Both issues are cleared up in a recent paper by philosopher Dan Graham and astronomer Eric Hintz of Brigham Young University in Provo, Utah (Journal of Cosmology, vol 9, p 3030).

It has been suggested before that the account of the fiery body is a perfect description of a comet. But Graham and Hintz go further than this, identifying this observation as the earliest documented sighting of Halley's comet.

Halley is unique among bright comets for making frequent returns to Earth's neighbourhood - roughly every 75 years or so. Many of its ancient visits are known from the detailed records of Babylonian and Chinese astronomers, with the earliest documented sighting having been made by the Chinese in 240 BC.

Graham and Hintz knew that 467/6 BC corresponded roughly with an expected pass of Halley's comet so they modelled the exact path that the comet would have taken, and compared it to all of the details they could find in ancient accounts, for example that the object was in the western sky when the meteorite fell, and was surrounded by shooting stars.

As I've written in a news story in this week's New Scientist, they showed that the ancient descriptions are indeed compatible with a sighting of Halley. The comet would have been visible for a maximum of 82 days between 4 June and 25 August 466 BC. It was in the western sky from 18 July onwards. Around this time, the Earth was moving under the comet's tail, so its debris field would have generated shooting stars.

 Unlike the detailed Babylonian and Chinese records, the Greek stories don't give an exact date or any precise information about the location of the comet in the sky. So it isn't possible to say for sure that the fiery object that accompanied the meteorite's fall was Halley. But Graham says it must be a "strong contender". Such bright comets are rare, so it would have been quite a coincidence if there was another one in the sky at around the same time (though not impossible - a brilliant daylight comet appeared just three months before the long-awaited return of Halley's comet in 1910).

On to the second part of the mystery - how did Anaxagoras predict the meteorite's fall? Graham says that despite suggestions that the astronomer predicted this particular meteorite, it's much more likely that he predicted the general possibility that a rock might fall from the sky. According to Plutarch: "it is said that Anaxagoras predicted that one of the bodies entangled in the heaven might, if there were some slip or agitation, break off and fall or be cast down."

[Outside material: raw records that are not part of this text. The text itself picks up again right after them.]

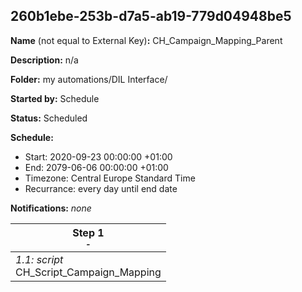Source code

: ## 260b1ebe-253b-d7a5-ab19-779d04948be5

**Name** (not equal to External Key)**:** CH_Campaign_Mapping_Parent

**Description:** n/a

**Folder:** my automations/DIL Interface/

**Started by:** Schedule

**Status:** Scheduled

**Schedule:**

* Start: 2020-09-23 00:00:00 +01:00
* End: 2079-06-06 00:00:00 +01:00
* Timezone: Central Europe Standard Time
* Recurrance: every day until end date

**Notifications:** _none_


| Step 1<br>_<small>-</small>_ |
| --- |
| _1.1: script_<br>CH_Script_Campaign_Mapping |
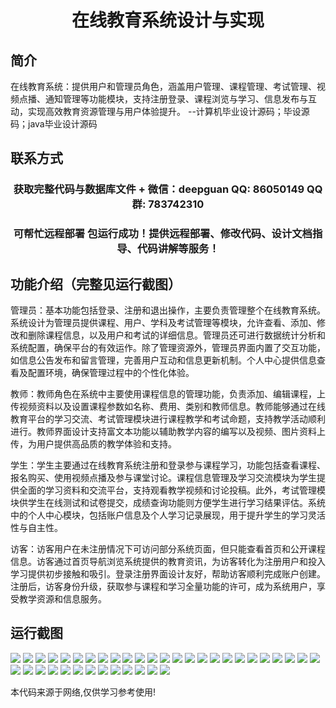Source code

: <p><h1 align="center">在线教育系统设计与实现</h1></p>

## 简介
在线教育系统：提供用户和管理员角色，涵盖用户管理、课程管理、考试管理、视频点播、通知管理等功能模块，支持注册登录、课程浏览与学习、信息发布与互动，实现高效教育资源管理与用户体验提升。    --计算机毕业设计源码；毕设源码；java毕业设计源码


## 联系方式
<p><h3 align="center">获取完整代码与数据库文件 + 微信：deepguan QQ: 86050149 QQ群: 783742310</h3></p>
<p><h3 align="center">可帮忙远程部署 包运行成功！提供远程部署、修改代码、设计文档指导、代码讲解等服务！</h3></p>

## 功能介绍（完整见运行截图）
管理员：基本功能包括登录、注册和退出操作，主要负责管理整个在线教育系统。系统设计为管理员提供课程、用户、学科及考试管理等模块，允许查看、添加、修改和删除课程信息，以及用户和考试的详细信息。管理员还可进行数据统计分析和系统配置，确保平台的有效运作。除了管理资源外，管理员界面内置了交互功能，如信息公告发布和留言管理，完善用户互动和信息更新机制。个人中心提供信息查看及配置环境，确保管理过程中的个性化体验。

教师：教师角色在系统中主要使用课程信息的管理功能，负责添加、编辑课程，上传视频资料以及设置课程参数如名称、费用、类别和教师信息。教师能够通过在线教育平台的学习交流、考试管理模块进行课程教学和考试命题，支持教学活动顺利进行。教师界面设计支持富文本功能以辅助教学内容的编写以及视频、图片资料上传，为用户提供高品质的教学体验和支持。

学生：学生主要通过在线教育系统注册和登录参与课程学习，功能包括查看课程、报名购买、使用视频点播及参与课堂讨论。课程信息管理及学习交流模块为学生提供全面的学习资料和交流平台，支持观看教学视频和讨论投稿。此外，考试管理模块供学生在线测试和试卷提交，成绩查询功能则方便学生进行学习结果评估。系统中的个人中心模块，包括账户信息及个人学习记录展现，用于提升学生的学习灵活性与自主性。

访客：访客用户在未注册情况下可访问部分系统页面，但只能查看首页和公开课程信息。访客通过首页导航浏览系统提供的教育资讯，为访客转化为注册用户和投入学习提供初步接触和吸引。登录注册界面设计友好，帮助访客顺利完成账户创建。注册后，访客身份升级，获取参与课程和学习全量功能的许可，成为系统用户，享受教学资源和信息服务。


## 运行截图
![](https://bs-1329754181.cos.ap-shanghai.myqcloud.com/spring/OnlineEducationSystemDesignAndImplementation/img/001.jpg)
![](https://bs-1329754181.cos.ap-shanghai.myqcloud.com/spring/OnlineEducationSystemDesignAndImplementation/img/002.jpg)
![](https://bs-1329754181.cos.ap-shanghai.myqcloud.com/spring/OnlineEducationSystemDesignAndImplementation/img/003.jpg)
![](https://bs-1329754181.cos.ap-shanghai.myqcloud.com/spring/OnlineEducationSystemDesignAndImplementation/img/004.jpg)
![](https://bs-1329754181.cos.ap-shanghai.myqcloud.com/spring/OnlineEducationSystemDesignAndImplementation/img/005.jpg)
![](https://bs-1329754181.cos.ap-shanghai.myqcloud.com/spring/OnlineEducationSystemDesignAndImplementation/img/006.jpg)
![](https://bs-1329754181.cos.ap-shanghai.myqcloud.com/spring/OnlineEducationSystemDesignAndImplementation/img/007.jpg)
![](https://bs-1329754181.cos.ap-shanghai.myqcloud.com/spring/OnlineEducationSystemDesignAndImplementation/img/008.jpg)
![](https://bs-1329754181.cos.ap-shanghai.myqcloud.com/spring/OnlineEducationSystemDesignAndImplementation/img/009.jpg)
![](https://bs-1329754181.cos.ap-shanghai.myqcloud.com/spring/OnlineEducationSystemDesignAndImplementation/img/010.jpg)
![](https://bs-1329754181.cos.ap-shanghai.myqcloud.com/spring/OnlineEducationSystemDesignAndImplementation/img/011.jpg)
![](https://bs-1329754181.cos.ap-shanghai.myqcloud.com/spring/OnlineEducationSystemDesignAndImplementation/img/012.jpg)
![](https://bs-1329754181.cos.ap-shanghai.myqcloud.com/spring/OnlineEducationSystemDesignAndImplementation/img/013.jpg)
![](https://bs-1329754181.cos.ap-shanghai.myqcloud.com/spring/OnlineEducationSystemDesignAndImplementation/img/014.jpg)
![](https://bs-1329754181.cos.ap-shanghai.myqcloud.com/spring/OnlineEducationSystemDesignAndImplementation/img/015.jpg)
![](https://bs-1329754181.cos.ap-shanghai.myqcloud.com/spring/OnlineEducationSystemDesignAndImplementation/img/016.jpg)
![](https://bs-1329754181.cos.ap-shanghai.myqcloud.com/spring/OnlineEducationSystemDesignAndImplementation/img/017.jpg)
![](https://bs-1329754181.cos.ap-shanghai.myqcloud.com/spring/OnlineEducationSystemDesignAndImplementation/img/018.jpg)
![](https://bs-1329754181.cos.ap-shanghai.myqcloud.com/spring/OnlineEducationSystemDesignAndImplementation/img/019.jpg)
![](https://bs-1329754181.cos.ap-shanghai.myqcloud.com/spring/OnlineEducationSystemDesignAndImplementation/img/020.jpg)
![](https://bs-1329754181.cos.ap-shanghai.myqcloud.com/spring/OnlineEducationSystemDesignAndImplementation/img/021.jpg)
![](https://bs-1329754181.cos.ap-shanghai.myqcloud.com/spring/OnlineEducationSystemDesignAndImplementation/img/022.jpg)
![](https://bs-1329754181.cos.ap-shanghai.myqcloud.com/spring/OnlineEducationSystemDesignAndImplementation/img/023.jpg)
![](https://bs-1329754181.cos.ap-shanghai.myqcloud.com/spring/OnlineEducationSystemDesignAndImplementation/img/024.jpg)
![](https://bs-1329754181.cos.ap-shanghai.myqcloud.com/spring/OnlineEducationSystemDesignAndImplementation/img/025.jpg)
![](https://bs-1329754181.cos.ap-shanghai.myqcloud.com/spring/OnlineEducationSystemDesignAndImplementation/img/026.jpg)
![](https://bs-1329754181.cos.ap-shanghai.myqcloud.com/spring/OnlineEducationSystemDesignAndImplementation/img/027.jpg)
![](https://bs-1329754181.cos.ap-shanghai.myqcloud.com/spring/OnlineEducationSystemDesignAndImplementation/img/028.jpg)
![](https://bs-1329754181.cos.ap-shanghai.myqcloud.com/spring/OnlineEducationSystemDesignAndImplementation/img/029.jpg)
![](https://bs-1329754181.cos.ap-shanghai.myqcloud.com/spring/OnlineEducationSystemDesignAndImplementation/img/030.jpg)
![](https://bs-1329754181.cos.ap-shanghai.myqcloud.com/spring/OnlineEducationSystemDesignAndImplementation/img/031.jpg)
![](https://bs-1329754181.cos.ap-shanghai.myqcloud.com/spring/OnlineEducationSystemDesignAndImplementation/img/032.jpg)
![](https://bs-1329754181.cos.ap-shanghai.myqcloud.com/spring/OnlineEducationSystemDesignAndImplementation/img/033.jpg)
![](https://bs-1329754181.cos.ap-shanghai.myqcloud.com/spring/OnlineEducationSystemDesignAndImplementation/img/034.jpg)
![](https://bs-1329754181.cos.ap-shanghai.myqcloud.com/spring/OnlineEducationSystemDesignAndImplementation/img/035.jpg)
![](https://bs-1329754181.cos.ap-shanghai.myqcloud.com/spring/OnlineEducationSystemDesignAndImplementation/img/036.jpg)
![](https://bs-1329754181.cos.ap-shanghai.myqcloud.com/spring/OnlineEducationSystemDesignAndImplementation/img/037.jpg)
![](https://bs-1329754181.cos.ap-shanghai.myqcloud.com/spring/OnlineEducationSystemDesignAndImplementation/img/038.jpg)

<p>本代码来源于网络,仅供学习参考使用!</p>
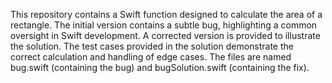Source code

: This repository contains a Swift function designed to calculate the area of a rectangle.  The initial version contains a subtle bug, highlighting a common oversight in Swift development. A corrected version is provided to illustrate the solution.  The test cases provided in the solution demonstrate the correct calculation and handling of edge cases. The files are named bug.swift (containing the bug) and bugSolution.swift (containing the fix).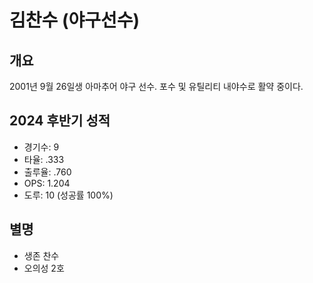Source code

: 
# 김찬수 (야구선수)

## 개요
2001년 9월 26일생 아마추어 야구 선수. 포수 및 유틸리티 내야수로 활약 중이다.

## 2024 후반기 성적
- 경기수: 9
- 타율: .333
- 출루율: .760
- OPS: 1.204
- 도루: 10 (성공률 100%)

## 별명
- 생존 찬수
- 오의성 2호
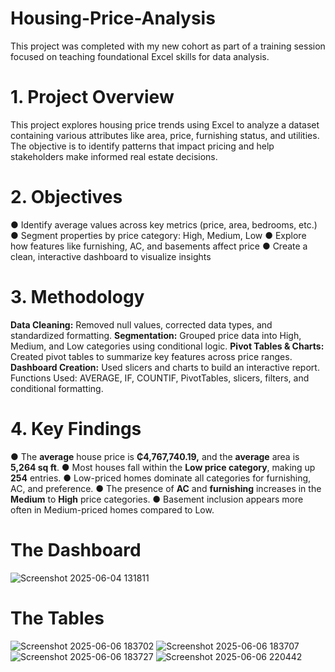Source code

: # Housing-Price-Analysis
This project was completed with my new cohort as part of a training session focused on teaching foundational Excel skills for data analysis.

# 1. Project Overview
This project explores housing price trends using Excel to analyze a dataset containing
various attributes like area, price, furnishing status, and utilities. The objective is to identify
patterns that impact pricing and help stakeholders make informed real estate decisions.

# 2. Objectives
● Identify average values across key metrics (price, area, bedrooms, etc.)
● Segment properties by price category: High, Medium, Low
● Explore how features like furnishing, AC, and basements affect price
● Create a clean, interactive dashboard to visualize insights

# 3. Methodology
**Data Cleaning:**  Removed null values, corrected data types, and standardized
formatting.
**Segmentation:** Grouped price data into High, Medium, and Low categories using
conditional logic.
**Pivot Tables & Charts:** Created pivot tables to summarize key features across price
ranges.
**Dashboard Creation:** Used slicers and charts to build an interactive report.
Functions Used: AVERAGE, IF, COUNTIF, PivotTables, slicers, filters, and
conditional formatting.

# 4. Key Findings
● The **average** house price is **₵4,767,740.19,** and the **average** area is **5,264 sq ft**.
● Most houses fall within the **Low price category**, making up **254** entries.
● Low-priced homes dominate all categories for furnishing, AC, and preference.
● The presence of **AC** and **furnishing** increases in the **Medium** to **High** price
categories.
● Basement inclusion appears more often in Medium-priced homes compared to
Low.

# The Dashboard
![Screenshot 2025-06-04 131811](https://github.com/user-attachments/assets/6543b352-e0af-42e5-acb0-3ac2ef031811)

# The Tables 
![Screenshot 2025-06-06 183702](https://github.com/user-attachments/assets/3af29266-5936-4d90-991c-86c30e0b0d7b)
![Screenshot 2025-06-06 183707](https://github.com/user-attachments/assets/406f96e9-f99b-42e2-a4a1-9b3c4a7ec97b)
![Screenshot 2025-06-06 183727](https://github.com/user-attachments/assets/87e61700-3a97-4bb5-b8ea-53c2d3eebb27)
![Screenshot 2025-06-06 220442](https://github.com/user-attachments/assets/57bff73a-95e3-447b-9a82-a4616a21301f)

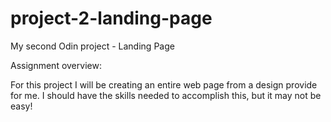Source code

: # project-2-landing-page
My second Odin project - Landing Page

Assignment overview:

For this project I will be creating an entire web page from a design provide for me. I should have the skills needed to accomplish this, but it may not be easy!
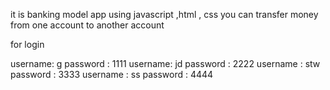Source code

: it is banking model app using javascript ,html , css
you can transfer money from one account to another account 

for login

username: g  password : 1111
username: jd  password : 2222
username : stw password : 3333
username : ss password : 4444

Although that sounds rather less impressive, Graham says it was actually a revolutionary idea. He is writing a book about Anaxagoras, and says that he deserves to be recognised as "the star of early Greek astronomy".

Before Anaxagoras's time, celestial bodies such as the Moon and planets were thought to be fiery, lighter-than-air objects. But Anaxagoras, after observing a solar eclipse in 478 BC, worked out that they were actually heavy, rocky objects, held aloft by a centrifugal force. He warned that such rocks might one day fall to Earth, and when the Aegospotami meteorite crashed into the ground, he was dramatically proved right. "From then on, all of the other theories disappeared," says Graham.

That leaves just one question - was there any causal connection between the comet and the meteorite? Graham says it's impossible to know for sure; the appearance of both at the same time could have been a coincidence. On the other hand, the comet might have nudged a near-Earth asteroid from its course and sent it hurtling towards northern Greece. Either way, the Greeks' view of the cosmos was changed forever.